Bodo Klimpel: „Negativer Test ist hilfreich für Urlauber“

Corona-Fragen

In den vergangenen Tagen hat Bürgermeister Bodo Klimpel wieder Fragen zum Thema Corona beantwortet. Diesmal geht es unter anderem um die beginnende Urlaubszeit und den Schulbetrieb.

30.06.2020, 10:00 Uhr / Lesedauer: 2 min
Der Unterricht in den Grundschulen läuft wieder. Bisher gab es in Haltern noch keine Zwischenfälle.

Der Unterricht in den Grundschulen läuft wieder. Bisher gab es in Haltern noch keine Zwischenfälle. © picture alliance/dpa

Die Kreise Gütersloh und Warendorf sind jetzt schwer betroffen wegen der hohen Zahl von Corona-Infizierten. Wie schätzen Sie diese Situation ein?
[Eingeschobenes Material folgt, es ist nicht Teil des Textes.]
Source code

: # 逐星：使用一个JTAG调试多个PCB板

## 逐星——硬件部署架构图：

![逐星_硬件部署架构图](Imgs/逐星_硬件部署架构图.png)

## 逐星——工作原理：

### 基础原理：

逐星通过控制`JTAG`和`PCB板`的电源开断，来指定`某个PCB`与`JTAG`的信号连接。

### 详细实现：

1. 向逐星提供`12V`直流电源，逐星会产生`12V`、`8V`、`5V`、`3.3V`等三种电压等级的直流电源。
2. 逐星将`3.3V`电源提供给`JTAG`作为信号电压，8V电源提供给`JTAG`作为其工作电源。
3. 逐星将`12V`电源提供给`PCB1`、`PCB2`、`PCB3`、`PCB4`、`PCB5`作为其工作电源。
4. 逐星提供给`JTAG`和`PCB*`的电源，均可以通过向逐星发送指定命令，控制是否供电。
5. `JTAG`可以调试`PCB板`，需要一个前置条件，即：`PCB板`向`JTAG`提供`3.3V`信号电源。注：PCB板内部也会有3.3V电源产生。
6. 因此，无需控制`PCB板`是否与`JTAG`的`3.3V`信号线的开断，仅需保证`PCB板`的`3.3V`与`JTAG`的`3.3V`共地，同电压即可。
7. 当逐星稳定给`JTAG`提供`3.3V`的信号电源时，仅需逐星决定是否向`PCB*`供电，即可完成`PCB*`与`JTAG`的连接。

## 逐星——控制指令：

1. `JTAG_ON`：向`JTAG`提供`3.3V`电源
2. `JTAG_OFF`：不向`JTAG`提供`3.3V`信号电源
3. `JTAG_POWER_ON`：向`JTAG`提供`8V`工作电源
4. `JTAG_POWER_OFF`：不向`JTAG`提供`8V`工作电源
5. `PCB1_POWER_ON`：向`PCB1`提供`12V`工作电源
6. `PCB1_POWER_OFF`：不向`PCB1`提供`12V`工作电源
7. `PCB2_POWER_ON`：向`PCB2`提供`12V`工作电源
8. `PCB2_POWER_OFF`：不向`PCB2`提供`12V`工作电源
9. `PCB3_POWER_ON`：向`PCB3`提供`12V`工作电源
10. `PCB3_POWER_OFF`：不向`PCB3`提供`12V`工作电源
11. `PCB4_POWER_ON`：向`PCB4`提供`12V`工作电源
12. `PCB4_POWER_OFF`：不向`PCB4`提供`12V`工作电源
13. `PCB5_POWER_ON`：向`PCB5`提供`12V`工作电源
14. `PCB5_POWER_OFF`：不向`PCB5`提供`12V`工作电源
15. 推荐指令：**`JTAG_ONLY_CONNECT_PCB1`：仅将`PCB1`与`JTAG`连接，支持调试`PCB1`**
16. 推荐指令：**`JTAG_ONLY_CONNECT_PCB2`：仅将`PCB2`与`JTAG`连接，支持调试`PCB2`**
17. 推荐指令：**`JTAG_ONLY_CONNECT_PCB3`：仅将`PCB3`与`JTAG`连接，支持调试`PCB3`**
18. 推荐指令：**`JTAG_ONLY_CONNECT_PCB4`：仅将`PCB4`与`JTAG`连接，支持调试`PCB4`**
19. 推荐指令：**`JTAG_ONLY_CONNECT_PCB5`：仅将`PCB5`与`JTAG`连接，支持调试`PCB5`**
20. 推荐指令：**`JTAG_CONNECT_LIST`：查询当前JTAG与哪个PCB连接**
Bodo Klimpel: Das ist aus meiner Sicht sehr bitter für die Menschen in den beiden betroffenen Kreisen. Nach allem, was ich weiß, ist der dort verhängte „Lockdown“ nachvollziehbar. Das Ausbreiten des Virus muss möglichst vermieden werden. Zudem gibt es ja auch aus anderen Gebieten Deutschlands Hinweise, wie schnell sich das Virus verbreiten kann.

Das ist ja auch nicht eine positive Ausgangsposition für die nun beginnende Urlaubszeit. Wie stehen Sie dazu?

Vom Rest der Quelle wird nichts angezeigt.